South African Olympic and Paralympic track star Oscar Pistorius is led to holding cells after he was sentenced at the North Gauteng High Court in Pretoria October 21, 2014. A South African judge on Tuesday sentenced Pistorius to five years in prison for the negligent killing of his girlfriend Reeva Steenkamp on Valentine’s Day last year
For those for whom the trial of Oscar Pistorius was no more than the essential television event of the year, the ending did not disappoint, at least in cinematic terms.
Framed by the barred window of the prison van, darkened by the glare of the midday sun, the outline of the athlete, dark suit, dark tie, head erect, slowly driven away, finally a prisoner of the state.
It is only a short drive to the Kgosi Mampuru II prison, where Pistorius will have exchanged his dark suit for an orange uniform, and been taken to the hospital section where he is expected to be detained.
It would have required a quite extraordinary turn of events, at some point over the last 20 months, for it not to end this way. The arguments, laid out at exorbitant cost in front of a watching world, have only really been over the precise nature of the crime – premeditated murder, or something less – and the length of time it should merit.
In the end, Judge Thokozile Masipa handed down a sentence of five years as punishment for the culpable homicide conviction she gave last month. The provisions of South African law make clear Pistorius will be eligible to have his sentence commuted down to corrective supervision, or house arrest, after a sixth of that time, 10 months. His defence counsel has indicated it expects that to happen at the earliest opportunity, but it is not automatic.

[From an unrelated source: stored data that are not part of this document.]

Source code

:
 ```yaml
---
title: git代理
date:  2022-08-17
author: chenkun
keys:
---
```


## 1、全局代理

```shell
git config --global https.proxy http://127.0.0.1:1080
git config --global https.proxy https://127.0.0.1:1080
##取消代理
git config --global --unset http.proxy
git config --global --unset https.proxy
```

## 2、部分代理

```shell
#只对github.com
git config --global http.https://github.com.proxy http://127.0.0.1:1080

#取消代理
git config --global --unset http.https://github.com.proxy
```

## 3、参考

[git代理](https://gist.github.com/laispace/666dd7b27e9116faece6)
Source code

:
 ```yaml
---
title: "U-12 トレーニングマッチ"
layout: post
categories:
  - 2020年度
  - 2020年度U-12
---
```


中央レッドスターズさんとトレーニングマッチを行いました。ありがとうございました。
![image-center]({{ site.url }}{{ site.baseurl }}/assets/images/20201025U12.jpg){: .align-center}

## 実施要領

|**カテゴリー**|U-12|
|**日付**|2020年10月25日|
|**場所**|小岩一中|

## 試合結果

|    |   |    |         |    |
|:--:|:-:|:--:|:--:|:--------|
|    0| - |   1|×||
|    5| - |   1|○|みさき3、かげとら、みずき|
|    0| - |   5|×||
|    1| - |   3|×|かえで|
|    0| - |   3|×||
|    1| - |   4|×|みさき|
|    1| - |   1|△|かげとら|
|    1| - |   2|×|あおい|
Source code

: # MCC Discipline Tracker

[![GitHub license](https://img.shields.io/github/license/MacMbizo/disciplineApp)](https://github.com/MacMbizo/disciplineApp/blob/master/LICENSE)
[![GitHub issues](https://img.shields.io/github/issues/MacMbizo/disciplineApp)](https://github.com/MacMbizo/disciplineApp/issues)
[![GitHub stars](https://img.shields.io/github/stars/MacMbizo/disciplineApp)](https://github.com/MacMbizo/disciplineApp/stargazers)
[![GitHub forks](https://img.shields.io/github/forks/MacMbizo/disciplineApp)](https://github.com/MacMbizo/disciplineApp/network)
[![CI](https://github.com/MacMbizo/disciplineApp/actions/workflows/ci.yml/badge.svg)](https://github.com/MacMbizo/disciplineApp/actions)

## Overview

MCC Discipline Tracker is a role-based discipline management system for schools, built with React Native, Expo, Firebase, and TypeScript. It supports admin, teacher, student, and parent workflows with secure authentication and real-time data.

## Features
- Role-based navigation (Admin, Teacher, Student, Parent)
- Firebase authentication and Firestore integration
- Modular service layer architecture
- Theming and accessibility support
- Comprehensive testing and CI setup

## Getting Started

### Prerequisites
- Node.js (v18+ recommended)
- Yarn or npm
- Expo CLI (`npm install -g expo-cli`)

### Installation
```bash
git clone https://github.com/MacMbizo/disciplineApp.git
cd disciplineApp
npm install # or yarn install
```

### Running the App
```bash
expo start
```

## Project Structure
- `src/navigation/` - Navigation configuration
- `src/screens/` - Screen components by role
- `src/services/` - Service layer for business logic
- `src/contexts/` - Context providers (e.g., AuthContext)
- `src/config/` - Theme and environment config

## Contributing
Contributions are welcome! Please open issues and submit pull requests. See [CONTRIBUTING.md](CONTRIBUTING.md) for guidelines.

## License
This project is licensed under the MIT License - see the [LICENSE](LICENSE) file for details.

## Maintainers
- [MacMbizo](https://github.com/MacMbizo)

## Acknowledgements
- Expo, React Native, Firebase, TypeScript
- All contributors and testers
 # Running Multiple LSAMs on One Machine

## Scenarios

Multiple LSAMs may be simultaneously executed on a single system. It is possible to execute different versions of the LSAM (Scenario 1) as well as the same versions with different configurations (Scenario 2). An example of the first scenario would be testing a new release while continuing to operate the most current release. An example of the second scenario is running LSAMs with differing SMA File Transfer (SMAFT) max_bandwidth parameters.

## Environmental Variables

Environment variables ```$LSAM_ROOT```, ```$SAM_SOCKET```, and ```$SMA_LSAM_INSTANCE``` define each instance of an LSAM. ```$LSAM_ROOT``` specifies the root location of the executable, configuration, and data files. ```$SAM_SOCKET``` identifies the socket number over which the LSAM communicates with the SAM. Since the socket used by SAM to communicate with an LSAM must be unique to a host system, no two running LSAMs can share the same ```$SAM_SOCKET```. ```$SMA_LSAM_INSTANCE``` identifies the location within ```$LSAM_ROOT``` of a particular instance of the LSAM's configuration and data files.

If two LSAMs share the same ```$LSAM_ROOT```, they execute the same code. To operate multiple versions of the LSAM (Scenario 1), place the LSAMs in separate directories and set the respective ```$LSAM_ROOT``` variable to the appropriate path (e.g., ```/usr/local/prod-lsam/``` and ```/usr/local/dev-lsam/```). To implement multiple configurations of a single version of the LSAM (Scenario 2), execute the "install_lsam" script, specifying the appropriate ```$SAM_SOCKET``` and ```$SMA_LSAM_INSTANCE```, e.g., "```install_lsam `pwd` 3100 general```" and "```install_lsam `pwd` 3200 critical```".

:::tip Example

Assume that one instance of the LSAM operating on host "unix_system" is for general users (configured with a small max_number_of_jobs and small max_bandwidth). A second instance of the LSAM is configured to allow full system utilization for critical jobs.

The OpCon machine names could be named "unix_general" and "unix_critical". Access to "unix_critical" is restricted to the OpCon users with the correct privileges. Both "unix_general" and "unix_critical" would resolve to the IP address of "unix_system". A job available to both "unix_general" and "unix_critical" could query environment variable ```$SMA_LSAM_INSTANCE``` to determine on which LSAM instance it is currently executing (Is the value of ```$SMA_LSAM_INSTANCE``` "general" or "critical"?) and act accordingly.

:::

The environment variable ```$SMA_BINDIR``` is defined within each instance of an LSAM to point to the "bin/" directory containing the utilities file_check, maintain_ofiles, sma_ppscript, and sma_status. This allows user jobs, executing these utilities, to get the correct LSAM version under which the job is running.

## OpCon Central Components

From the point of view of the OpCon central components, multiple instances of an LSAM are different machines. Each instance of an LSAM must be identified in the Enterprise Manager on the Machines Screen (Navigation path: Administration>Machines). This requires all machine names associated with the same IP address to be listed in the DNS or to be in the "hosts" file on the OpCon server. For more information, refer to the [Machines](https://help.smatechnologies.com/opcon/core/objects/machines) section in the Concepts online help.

In the end, the sentence fell almost exactly between the three years’ house arrest his defence had argued for, and the minimum 10 years custodial that the prosecution had requested. Oscar Pistorius’s family has indicated he will not appeal.
Parents of the late Reeva Steenkamp Barry and June, front, arrive at the court in Pretroia South Africa, Tuesday, Oct. 21, 2104
State Prosecutor Gerrie Nel said he considered it “the end of the case”, but South African prosecuting authorities may yet appeal the verdict. Not the sentence, the verdict.
Judge Masipa said Pistorius’s actions were so negligent they were “very close” to second-degree murder, or dolus eventualis, as the South African legal system terms it. There are many South African legal experts of the view that it was more than “very close”, and a case can certainly be made. The National Prosecuting Authority has already indicated it has the “appetite” for an appeal. It has 14 days to indicate if it will do so.
Already, the International Paralympic Committee has said it will ban Pistorius from its competitions for five years. If it does so, the Olympic Committee will surely have to do the same. That time frame moves long beyond when the greatest and most inspirational Paralympian in history was planning to retire. Whenever he swaps prison cell for his uncle’s house in the suburbs, the career of Oscar Pistorius is all but over, and the idea of him – now known to be rather different from the reality – is over, too.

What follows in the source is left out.